One of the major hallmarks of role-playing and strategy/simulation games is that for most of those games you need to have a more long term vision of your gameplay when you start.  Role-playing games mechanically revolve around the concept of building your character up from your humble beginnings as a farmboy/peasant/novice/pissant/whatever to ultimate badass – part of being the ultimate badass usually involves building your effectiveness at some aspect of combat, stacking force multipliers and attempting to minimize any weaknesses in your style.  This was never better exemplified (and vilified) within World of Warcraft’s original talent system – each character had three avenues of specialization, some were more subtle differences within the same basic playstyle (see: dual-wielding melee DPS, Rogue), others were massive role changes (see: hybrid, Druid.)

Usually in most RPGs, you have a basic idea of the type of character you want to play when you start a new character, though for persistent world MMORPGs, there are often options to have multiple builds allowing you tailor your build to the situation or just take a night off from healing raids to blow shit up.

In simulation games, it’s a bit more nuanced, since that builder mentality is at the heart of the game.  Again, the name of the game is usually start small and build up to something worthy of winning of the game, but the act of building is more of the focus in many games in the genre.  While there are exceptions (Paradox’s line of historical simulations come to mind, starting as France, England or Spain in Europa Universalis is not ‘starting small’), the game play is usually similar (see: SimCityCivilizationRoller Coaster Tycoon.)  In these games, you’re usually tasked with a problem and your opening moves are to establish a baseline strategy to build towards a solution.  The challenge comes in with random elements which will test or force you to change your strategy.  The advantage to a well-thought out strategy is that you can of course weather those challenges without having to change your “build”, allowing for your city/empire/theme park/whatever to continue to grow while overcoming challenges.

That being said, it’s far easier to play with the WOW talent builder during work.

Advantage: Strategy/Simulation

Replay Value

sim-city-start
SimCity 3K start, all random and no ability to customize your terrain plot by plot

This is a tough one for RPGs – replay for many role playing games simply means redoing the same content with a different character.  MMOs have a tougher challenge as their business model is one of repetition to keep subscribers coming back (or, now with the Free-to-Play model, to entice users to spend real currency on additions/additional modes.)   However, this works as the experience can be incredibly different with another archetype of character or, in the cases of games like Mass Effect, that have aspects of the “choose-your-own-adventure” style of storytelling, where your choices can unlock or lock certain gameplay elements.  This is a constant challenge for the genre, and one that’s been addressed often, which is always a good thing.

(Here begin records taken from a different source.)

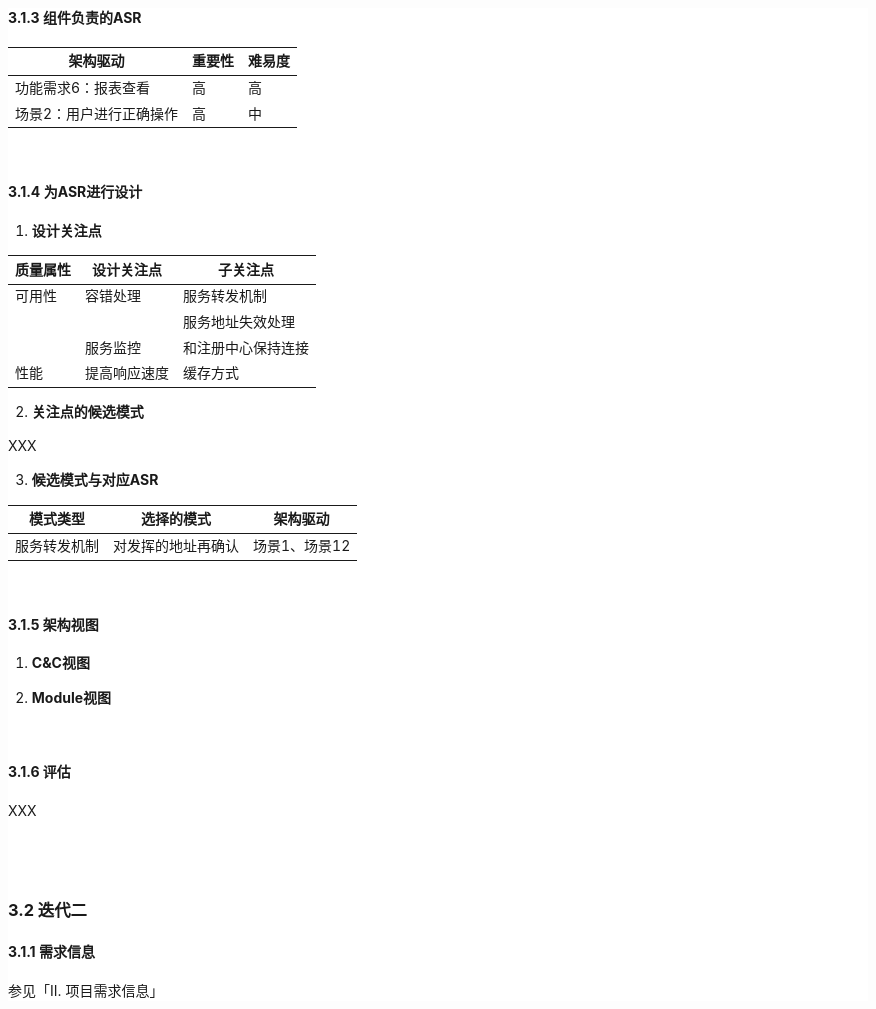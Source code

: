 #### 3.1.3 组件负责的ASR

| 架构驱动                | 重要性 | 难易度 |
| ----------------------- | ------ | ------ |
| 功能需求6：报表查看     | 高     | 高     |
| 场景2：用户进行正确操作 | 高     | 中     |

<br/>

#### 3.1.4 为ASR进行设计

1. **设计关注点**

| 质量属性 | 设计关注点 | 子关注点 |
| ------ | --------- | ------ |
|  可用性  | 容错处理 | 服务转发机制 |
|          |            | 服务地址失效处理 |
|          | 服务监控 | 和注册中心保持连接 |
| 性能 | 提高响应速度 | 缓存方式 |

2. **关注点的候选模式**

XXX

3. **候选模式与对应ASR**

| 模式类型     | 选择的模式         | 架构驱动      |
| ------------ | ------------------ | ------------- |
| 服务转发机制 | 对发挥的地址再确认 | 场景1、场景12 |

<br/>

#### 3.1.5 架构视图

1. **C&C视图**

2. **Module视图**

<br/>

#### 3.1.6 评估

XXX

<br/>

<br/>

### 3.2 迭代二

#### 3.1.1 需求信息

参见「II. 项目需求信息」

Strategy/simulation games have an easier go here, the random nature of the challenges lends itself naturally to a high replay value, but the reverse is true, there’s not often a lot of incentive for a game designer to spend time considering replay value.  And, an unfavorable set of circumstances can be a very frustrating experience (see: Shaka, as your walls fall under unrelenting waves of impi.)

Advantage: Role Playing Games, for chasing innovation.

Gameplay/Fun

So uh, that’s the whole point, isn’t it?  While none of what I’ve said is hard science, this last category is no doubt the most subjective.  Fun is absolutely relative to the person playing the game so it’s hard to break this down without just stating my preference.  Which, is, uh, well, the whole thrust of this post.

So which is it?  There’s not a clear answer.  Sometimes you want to build Rome in a day, sometimes you just want to want to kill rats over and over and over and over and over and… you get the point. However, I think choosing requires me to say RPG solely again to the genre’s intersection with action & adventure games and a looser convention that allows for differing playstyles – one only needs to look at games like Skyrim, or the intersection of action in games like Guild Wars 2 or Wildstar.

So, final advantage: Role Playing Games.